- _Excerpts from a dataset_:
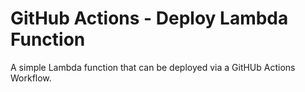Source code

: # GitHub Actions - Deploy Lambda Function

A simple Lambda function that can be deployed via a GitHUb Actions Workflow.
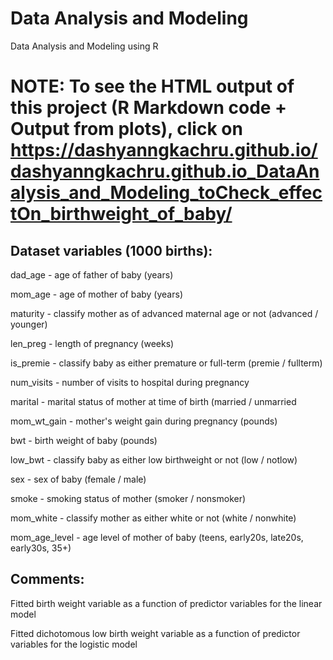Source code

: # Data Analysis and Modeling
Data Analysis and Modeling using R

# NOTE: To see the HTML output of this project (R Markdown code + Output from plots), click on https://dashyanngkachru.github.io/dashyanngkachru.github.io_DataAnalysis_and_Modeling_toCheck_effectOn_birthweight_of_baby/

## Dataset variables (1000 births):

dad_age - age of father of baby (years)

mom_age - age of mother of baby (years)

maturity - classify mother as of advanced maternal age or not (advanced / younger)

len_preg - length of pregnancy (weeks)

is_premie - classify baby as either premature or full-term (premie / fullterm)

num_visits - number of visits to hospital during pregnancy

marital - marital status of mother at time of birth (married / unmarried

mom_wt_gain - mother's weight gain during pregnancy (pounds)

bwt - birth weight of baby (pounds)

low_bwt - classify baby as either low birthweight or not (low / notlow)

sex - sex of baby (female / male)

smoke - smoking status of mother (smoker / nonsmoker)

mom_white - classify mother as either white or not (white / nonwhite)

mom_age_level - age level of mother of baby (teens, early20s, late20s, early30s, 35+)

## Comments:

Fitted birth weight variable as a function of predictor variables for the linear model

Fitted dichotomous low birth weight variable as a function of predictor variables for the logistic model

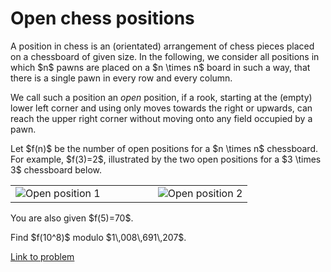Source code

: # Open chess positions

<p>
A position in chess is an (orientated) arrangement of chess pieces placed on a chessboard of given size. In the following, we consider all positions in which $n$ pawns are placed on a  $n \times n$  
board in such a way, that there is a single pawn in every row and every column.

</p>
<p>
We call such a position an <i>open</i> position, if a rook, starting at the (empty) lower left corner and using only moves towards the right or upwards, can reach the upper right corner without moving onto any field occupied by a pawn. 
</p>
<p>Let $f(n)$ be the number of open positions for a $n \times n$ chessboard.<br />
For example, $f(3)=2$, illustrated by the two open positions for a $3  \times 3$ chessboard below.

</p>
<table align="center"><tr><td><img src="project/images/p628_chess4.png" alt="Open position 1" /></td><td width="60"></td><td><img src="project/images/p628_chess5.png" alt="Open position 2" /></td>
</tr></table><p>
You are also given $f(5)=70$.</p>
<p>Find $f(10^8)$ modulo $1\,008\,691\,207$.</p>





[Link to problem](https://projecteuler.net/problem=628)
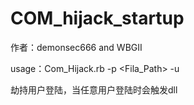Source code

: # COM_hijack_startup
作者：demonsec666 and WBGII

usage：Com_Hijack.rb -p <Fila_Path> -u <YOU DLL File>

劫持用户登陆，当任意用户登陆时会触发dll
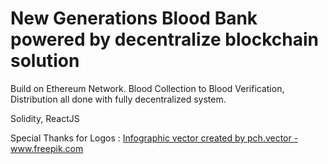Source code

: # New Generations Blood Bank powered by decentralize blockchain solution

Build on Ethereum Network. Blood Collection to Blood Verification, Distribution all done with fully decentralized system. 

Solidity, ReactJS

Special Thanks for Logos : 
<a href='https://www.freepik.com/vectors/infographic'>Infographic vector created by pch.vector - www.freepik.com</a>
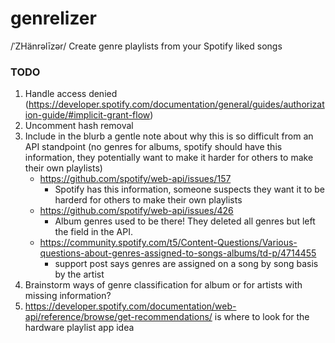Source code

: # genrelizer
/ˈZHänrəlīzər/ Create genre playlists from your Spotify liked songs

### TODO
1. Handle access denied (https://developer.spotify.com/documentation/general/guides/authorization-guide/#implicit-grant-flow)
2. Uncomment hash removal
3. Include in the blurb a gentle note about why this is so difficult from an API standpoint (no genres for albums, spotify should have this information, they potentially want to make it harder for others to make their own playlists)
    - https://github.com/spotify/web-api/issues/157
        - Spotify has this information, someone suspects they want it to be harderd for others to make their own playlists
    - https://github.com/spotify/web-api/issues/426 
        - Album genres used to be there! They deleted all genres but left the field in the API. 
    - https://community.spotify.com/t5/Content-Questions/Various-questions-about-genres-assigned-to-songs-albums/td-p/4714455
        - support post says genres are assigned on a song by song basis by the artist
4. Brainstorm ways of genre classification for album or for artists with missing information?
5. https://developer.spotify.com/documentation/web-api/reference/browse/get-recommendations/ is where to look for the hardware playlist app idea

- _PROBLEM TO SOLVE_: Leave out the pictures. Return exactly the lines from the first line of the records to the line bearing "mom_white - classify", inclusive.

- _EXPECTED OUTPUT_:
Source code

: # GitHub Actions - Deploy Lambda Function

A simple Lambda function that can be deployed via a GitHUb Actions Workflow.
Source code

: # Data Analysis and Modeling
Data Analysis and Modeling using R

# NOTE: To see the HTML output of this project (R Markdown code + Output from plots), click on https://dashyanngkachru.github.io/dashyanngkachru.github.io_DataAnalysis_and_Modeling_toCheck_effectOn_birthweight_of_baby/

## Dataset variables (1000 births):

dad_age - age of father of baby (years)

mom_age - age of mother of baby (years)

maturity - classify mother as of advanced maternal age or not (advanced / younger)

len_preg - length of pregnancy (weeks)

is_premie - classify baby as either premature or full-term (premie / fullterm)

num_visits - number of visits to hospital during pregnancy

marital - marital status of mother at time of birth (married / unmarried

mom_wt_gain - mother's weight gain during pregnancy (pounds)

bwt - birth weight of baby (pounds)

low_bwt - classify baby as either low birthweight or not (low / notlow)

sex - sex of baby (female / male)

smoke - smoking status of mother (smoker / nonsmoker)

mom_white - classify mother as either white or not (white / nonwhite)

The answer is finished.